Since the first discovery of 16s rRNA sequences in environmental samples in 1990 and their value in microbial community research, we have entered the era of microbial community research in full swing. Today, community research has entered the high throughput sequencing era, and the mainstream of current research is at the intersection of next-generation amplicon sequencing and long-read amplicon sequencing.
Next-Generation Amplicon Sequencing
The most common targets of next-generation amplicon sequencing are bacterial 16S ribosomal RNA (16S rRNA), 18S rRNA and fungal internal transcribed spacer (ITS) with taxonomic information. However, NGS techniques provide limited information in the field of microbiome function prediction due to their short read lengths, with the limit length of short-read 16s amplicon fragments being only 500-600 bp. At most, only three consecutive variable regions can be analyzed. Next-generation amplicons picking variable regions is a big challenge and usually implies compromise with loss of information. Therefore, NGS places emphasis on microbial composition at the phylum or genus level, focusing on the overall community diversity. It does not discriminate well at the species level and is unable to distinguish between highly related strains.

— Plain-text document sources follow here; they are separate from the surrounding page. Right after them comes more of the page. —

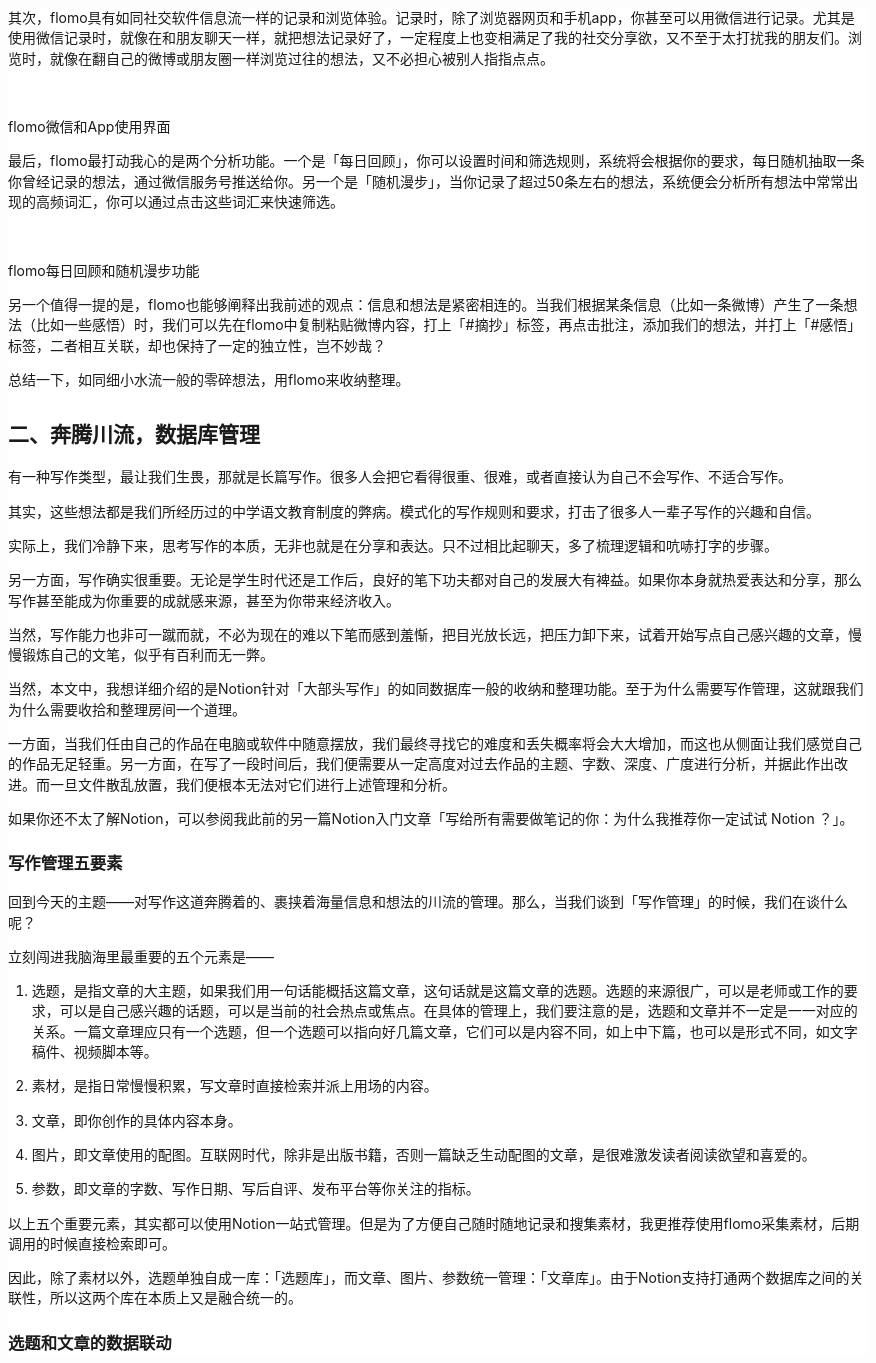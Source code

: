其次，flomo具有如同社交软件信息流一样的记录和浏览体验。记录时，除了浏览器网页和手机app，你甚至可以用微信进行记录。尤其是使用微信记录时，就像在和朋友聊天一样，就把想法记录好了，一定程度上也变相满足了我的社交分享欲，又不至于太打扰我的朋友们。浏览时，就像在翻自己的微博或朋友圈一样浏览过往的想法，又不必担心被别人指指点点。

![图片](data:image/gif;base64,iVBORw0KGgoAAAANSUhEUgAAAAEAAAABCAYAAAAfFcSJAAAADUlEQVQImWNgYGBgAAAABQABh6FO1AAAAABJRU5ErkJggg==)

flomo微信和App使用界面

最后，flomo最打动我心的是两个分析功能。一个是「每日回顾」，你可以设置时间和筛选规则，系统将会根据你的要求，每日随机抽取一条你曾经记录的想法，通过微信服务号推送给你。另一个是「随机漫步」，当你记录了超过50条左右的想法，系统便会分析所有想法中常常出现的高频词汇，你可以通过点击这些词汇来快速筛选。

![图片](data:image/gif;base64,iVBORw0KGgoAAAANSUhEUgAAAAEAAAABCAYAAAAfFcSJAAAADUlEQVQImWNgYGBgAAAABQABh6FO1AAAAABJRU5ErkJggg==)

flomo每日回顾和随机漫步功能

另一个值得一提的是，flomo也能够阐释出我前述的观点：信息和想法是紧密相连的。当我们根据某条信息（比如一条微博）产生了一条想法（比如一些感悟）时，我们可以先在flomo中复制粘贴微博内容，打上「#摘抄」标签，再点击批注，添加我们的想法，并打上「#感悟」标签，二者相互关联，却也保持了一定的独立性，岂不妙哉？

总结一下，如同细小水流一般的零碎想法，用flomo来收纳整理。

## 二、奔腾川流，数据库管理

有一种写作类型，最让我们生畏，那就是长篇写作。很多人会把它看得很重、很难，或者直接认为自己不会写作、不适合写作。

其实，这些想法都是我们所经历过的中学语文教育制度的弊病。模式化的写作规则和要求，打击了很多人一辈子写作的兴趣和自信。

实际上，我们冷静下来，思考写作的本质，无非也就是在分享和表达。只不过相比起聊天，多了梳理逻辑和吭哧打字的步骤。

另一方面，写作确实很重要。无论是学生时代还是工作后，良好的笔下功夫都对自己的发展大有裨益。如果你本身就热爱表达和分享，那么写作甚至能成为你重要的成就感来源，甚至为你带来经济收入。

当然，写作能力也非可一蹴而就，不必为现在的难以下笔而感到羞惭，把目光放长远，把压力卸下来，试着开始写点自己感兴趣的文章，慢慢锻炼自己的文笔，似乎有百利而无一弊。

当然，本文中，我想详细介绍的是Notion针对「大部头写作」的如同数据库一般的收纳和整理功能。至于为什么需要写作管理，这就跟我们为什么需要收拾和整理房间一个道理。

一方面，当我们任由自己的作品在电脑或软件中随意摆放，我们最终寻找它的难度和丢失概率将会大大增加，而这也从侧面让我们感觉自己的作品无足轻重。另一方面，在写了一段时间后，我们便需要从一定高度对过去作品的主题、字数、深度、广度进行分析，并据此作出改进。而一旦文件散乱放置，我们便根本无法对它们进行上述管理和分析。

如果你还不太了解Notion，可以参阅我此前的另一篇Notion入门文章「写给所有需要做笔记的你：为什么我推荐你一定试试 Notion ？」。

### 写作管理五要素

回到今天的主题——对写作这道奔腾着的、裹挟着海量信息和想法的川流的管理。那么，当我们谈到「写作管理」的时候，我们在谈什么呢？

立刻闯进我脑海里最重要的五个元素是——

1.  选题，是指文章的大主题，如果我们用一句话能概括这篇文章，这句话就是这篇文章的选题。选题的来源很广，可以是老师或工作的要求，可以是自己感兴趣的话题，可以是当前的社会热点或焦点。在具体的管理上，我们要注意的是，选题和文章并不一定是一一对应的关系。一篇文章理应只有一个选题，但一个选题可以指向好几篇文章，它们可以是内容不同，如上中下篇，也可以是形式不同，如文字稿件、视频脚本等。
    
2.  素材，是指日常慢慢积累，写文章时直接检索并派上用场的内容。
    
3.  文章，即你创作的具体内容本身。
    
4.  图片，即文章使用的配图。互联网时代，除非是出版书籍，否则一篇缺乏生动配图的文章，是很难激发读者阅读欲望和喜爱的。
    
5.  参数，即文章的字数、写作日期、写后自评、发布平台等你关注的指标。
    

以上五个重要元素，其实都可以使用Notion一站式管理。但是为了方便自己随时随地记录和搜集素材，我更推荐使用flomo采集素材，后期调用的时候直接检索即可。

因此，除了素材以外，选题单独自成一库：「选题库」，而文章、图片、参数统一管理：「文章库」。由于Notion支持打通两个数据库之间的关联性，所以这两个库在本质上又是融合统一的。

### 选题和文章的数据联动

Long-read sequencing technology (Oxford Nanopore and PacBio SMRT sequencing) can easily cover a total of 9 variable regions of 16s with a total length of about 1,500bp, preserving the possibility of species identification to the maximum extent. Taking PacBio SMRT sequencing technology as an example, the extra-long read length and circular template enable the insertion of full-length 16S fragments to be sequenced repeatedly, and random errors can be reduced by cross-checking through repeated sequencing to obtain high-quality Consensus Sequencing (CCS). The feasibility of PacBio technology for full-length 16S rRNA gene sequencing analysis was found to be applicable to multiple study subjects such as gut microbiome, soil microbiome, and water microbiome. The number of identified microbial community species at the species level was 2.3-15 times higher than at the gate level, with detectable abundance as low as 0.05%.
Long-read amplicon sequencing goes further than short-read technology by focusing more on the association between other omics, not only on species abundance at the phylum and genus level, but also being able to explore the collaboration and competition of species with high-resolution performance. Full-length 16s sequencing can provide a more comprehensive strain-level analysis, which is of great significance for multi-omics association and subsequent topics. In the future, 16S full-length sequencing may gradually replace short-read sequencing as the main force for predicting microbiome function.
How Long Read 16S Sequencing Facilities Multi-Omics?
Full-length 16S seq can be used to combine with metagenome analysis. Full-length 16S seq can describe the microbial community composition, while metagenomics validates the results. In addition, metagenomics allows access to genetic and functional annotation information, allowing the functional level resolution of differences between sample communities.
16s amplicon sequencing can also be combined with metabolomics for association analysis. By correlating the metabolomics with species abundance distribution obtained from 16s sequencing, the relationship network can be constructed from different molecular levels with the help of statistical models to explore the potential core regulatory factors.
Long-read full-length 16s sequencing has a strong potential as a new generation of community microbial research tool, and is a major necessary tool for future strain-level research. Full-length amplicon sequencing can obtain sequence information of all variant regions, which can not only improve the resolution of species identification, but also improve the accuracy and comprehensiveness of microbial identification in samples, thus a more realistic restoration of microbial community structure.